The bank is overhauling executive pay after the UK removed a cap on bankers’ bonuses. Under its new plan, Winters this year would make more than twice what he earned in 2022 if he were to meet all targets, taking his performance-linked pay to as much as 85 per cent of the total.
StanChart said it “represents the most significant change for many years” in the way top staff are paid.
The bank said abolition of the cap allowed it to “rebalance” total pay from fixed salaries towards performance-linked pay. Winters’ pay package had already risen nearly 50 per cent for 2024, taking it to £10.7mn, because of payouts from an incentive plan. The £13.1mn figure would be a 23 per cent rise from that.
Chief financial officer Diego De Giorgi’s salary will be cut 33 per cent under the new model, with his total package worth up to £7.7mn if targets are met. He made £2.8mn in 2024.
The bank announced the overhaul alongside annual results on Friday.

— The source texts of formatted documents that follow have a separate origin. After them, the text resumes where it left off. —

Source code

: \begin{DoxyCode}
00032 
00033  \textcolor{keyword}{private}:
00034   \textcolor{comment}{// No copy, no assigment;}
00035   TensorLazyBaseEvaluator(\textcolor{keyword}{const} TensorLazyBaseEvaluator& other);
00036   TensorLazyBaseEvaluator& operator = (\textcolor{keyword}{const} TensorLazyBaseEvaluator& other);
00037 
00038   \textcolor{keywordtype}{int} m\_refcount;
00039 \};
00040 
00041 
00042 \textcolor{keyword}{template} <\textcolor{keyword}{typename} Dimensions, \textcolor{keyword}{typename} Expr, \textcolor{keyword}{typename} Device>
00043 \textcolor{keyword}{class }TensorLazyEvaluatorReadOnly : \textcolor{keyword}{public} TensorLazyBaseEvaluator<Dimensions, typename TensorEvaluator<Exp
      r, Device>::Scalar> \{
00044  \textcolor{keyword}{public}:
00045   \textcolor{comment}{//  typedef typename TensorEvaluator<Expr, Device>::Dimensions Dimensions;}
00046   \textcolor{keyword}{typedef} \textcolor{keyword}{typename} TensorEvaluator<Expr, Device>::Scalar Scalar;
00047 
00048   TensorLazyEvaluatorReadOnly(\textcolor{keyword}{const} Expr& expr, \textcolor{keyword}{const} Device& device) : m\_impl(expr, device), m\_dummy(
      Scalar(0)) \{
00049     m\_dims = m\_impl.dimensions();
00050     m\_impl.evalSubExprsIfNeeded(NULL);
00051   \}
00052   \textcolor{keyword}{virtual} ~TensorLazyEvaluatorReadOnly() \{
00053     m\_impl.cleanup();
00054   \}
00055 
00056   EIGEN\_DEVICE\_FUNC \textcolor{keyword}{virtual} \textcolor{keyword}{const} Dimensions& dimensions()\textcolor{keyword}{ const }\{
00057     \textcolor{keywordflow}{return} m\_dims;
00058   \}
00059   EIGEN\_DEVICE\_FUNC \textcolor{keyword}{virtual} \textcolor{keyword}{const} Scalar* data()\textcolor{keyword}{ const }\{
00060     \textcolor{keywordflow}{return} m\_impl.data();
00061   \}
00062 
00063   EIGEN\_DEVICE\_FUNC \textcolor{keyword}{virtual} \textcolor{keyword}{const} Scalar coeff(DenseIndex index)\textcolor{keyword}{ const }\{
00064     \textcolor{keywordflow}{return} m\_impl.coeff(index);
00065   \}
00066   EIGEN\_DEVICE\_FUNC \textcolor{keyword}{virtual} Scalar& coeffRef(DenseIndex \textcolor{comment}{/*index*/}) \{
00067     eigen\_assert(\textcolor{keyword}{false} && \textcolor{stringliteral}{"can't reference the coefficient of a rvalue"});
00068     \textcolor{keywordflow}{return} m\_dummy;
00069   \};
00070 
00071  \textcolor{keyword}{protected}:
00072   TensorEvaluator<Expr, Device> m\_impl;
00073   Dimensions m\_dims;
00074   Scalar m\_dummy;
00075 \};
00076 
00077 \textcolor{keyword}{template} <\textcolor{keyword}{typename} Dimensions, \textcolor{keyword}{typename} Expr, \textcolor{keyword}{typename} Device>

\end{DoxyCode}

Its pre-tax profits fell 30 per cent in the final three months of last year amid rising costs, even as its wealth and markets businesses generated higher revenues.
The bank reported statutory pre-tax profits of $800mn for the fourth quarter, down from $1.1bn a year earlier and missing analysts’ estimates of $983mn. Its underlying pre-tax profits, adjusted to take restructuring and other costs into account, were $1bn, in line with analysts’ estimates.
Winters said results for the full year, in which reported pre-tax profits rose 19 per cent to $6bn, were “strong”.
“Our strategy . . . is firing on all cylinders,” said Winters, who has run the bank since 2015. StanChart said in October it would double investment in its wealth management business and shift its focus away from smaller domestic clients towards global institutions.
The bank announced a $1.5bn share buyback and said it planned to return at least $8bn to shareholders cumulatively from 2024 to 2026.
Net interest income for the year was $10.4bn, beating the bank’s target of $10.25bn, even as a period of rising rates has come to an end.
StanChart took restructuring charges of $441mn for the year, including $156mn for its cost-saving programme, known as “Fit for Growth”. The bank said last year it planned to save about $1.5bn over a three-year period by simplifying systems.
Its wealth business, a key focus for the bank, reported a 36 per cent rise in revenues for the quarter, while those in its markets unit rose 47 per cent as income from trading jumped.
The bank’s underlying return on tangible equity, a measure of profitability, was 11.7 per cent for the year, up from 10.1 per cent a year earlier. It raised its 2026 target from 12 per cent to “approaching 13 per cent”.
StanChart shares have now surpassed the level they were at when Winters took the helm, having risen more than 80 per cent since he lamented their “crap” price a year ago.
However, the stock still trades at a discount to the bank assets’ book value. Its Hong Kong-listed shares rose 1 per cent on Friday before paring gains to be down 0.4 per cent.
This month, it named Maria Ramos, a current StanChart board member and former chief executive of South African bank Absa, as its next chair.
In 2019, Winters attacked “immature” investors who staged a protest about his pay.